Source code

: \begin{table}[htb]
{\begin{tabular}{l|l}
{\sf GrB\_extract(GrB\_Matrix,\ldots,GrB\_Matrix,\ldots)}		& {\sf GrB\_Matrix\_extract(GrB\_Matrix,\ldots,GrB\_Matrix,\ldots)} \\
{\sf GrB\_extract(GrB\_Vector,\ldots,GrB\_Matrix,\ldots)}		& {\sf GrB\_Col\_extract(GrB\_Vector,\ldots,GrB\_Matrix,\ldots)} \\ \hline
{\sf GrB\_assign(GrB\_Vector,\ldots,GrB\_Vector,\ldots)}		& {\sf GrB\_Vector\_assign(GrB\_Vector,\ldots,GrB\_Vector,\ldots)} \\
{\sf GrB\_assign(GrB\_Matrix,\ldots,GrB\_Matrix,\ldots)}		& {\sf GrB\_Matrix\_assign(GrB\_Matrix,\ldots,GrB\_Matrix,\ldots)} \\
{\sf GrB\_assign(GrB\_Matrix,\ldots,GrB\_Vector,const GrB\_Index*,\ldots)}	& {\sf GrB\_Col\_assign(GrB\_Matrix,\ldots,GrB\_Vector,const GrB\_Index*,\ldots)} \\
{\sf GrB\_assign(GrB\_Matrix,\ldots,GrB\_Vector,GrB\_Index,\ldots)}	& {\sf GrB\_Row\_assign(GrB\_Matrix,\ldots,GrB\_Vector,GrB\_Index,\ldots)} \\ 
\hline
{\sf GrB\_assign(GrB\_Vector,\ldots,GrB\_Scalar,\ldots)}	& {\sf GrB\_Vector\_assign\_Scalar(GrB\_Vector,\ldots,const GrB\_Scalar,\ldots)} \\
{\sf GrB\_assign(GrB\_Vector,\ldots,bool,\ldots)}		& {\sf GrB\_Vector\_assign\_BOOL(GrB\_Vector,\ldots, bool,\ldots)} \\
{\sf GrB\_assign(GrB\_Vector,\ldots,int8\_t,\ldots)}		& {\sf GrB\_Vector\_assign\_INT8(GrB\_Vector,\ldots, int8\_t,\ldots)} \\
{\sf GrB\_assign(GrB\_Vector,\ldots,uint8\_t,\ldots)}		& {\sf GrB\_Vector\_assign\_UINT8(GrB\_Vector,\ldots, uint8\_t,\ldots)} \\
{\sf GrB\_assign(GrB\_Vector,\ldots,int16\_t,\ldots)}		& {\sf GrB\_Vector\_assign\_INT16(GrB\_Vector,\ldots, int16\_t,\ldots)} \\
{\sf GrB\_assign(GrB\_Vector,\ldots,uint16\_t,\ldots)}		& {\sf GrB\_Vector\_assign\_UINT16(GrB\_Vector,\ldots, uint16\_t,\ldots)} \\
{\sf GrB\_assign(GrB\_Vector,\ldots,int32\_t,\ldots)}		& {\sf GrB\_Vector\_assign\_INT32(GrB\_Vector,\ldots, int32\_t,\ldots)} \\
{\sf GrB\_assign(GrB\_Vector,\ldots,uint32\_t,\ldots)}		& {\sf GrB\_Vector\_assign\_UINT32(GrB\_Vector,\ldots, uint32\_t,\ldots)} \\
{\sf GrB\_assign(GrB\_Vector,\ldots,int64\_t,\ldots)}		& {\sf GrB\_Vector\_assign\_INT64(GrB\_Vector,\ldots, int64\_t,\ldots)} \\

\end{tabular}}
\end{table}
○ ○ ○ ○ ○ ○ ○
Problem to solve:
Give the number of lines in the data that contain the string "hline", and nothing else.

Task solution:
2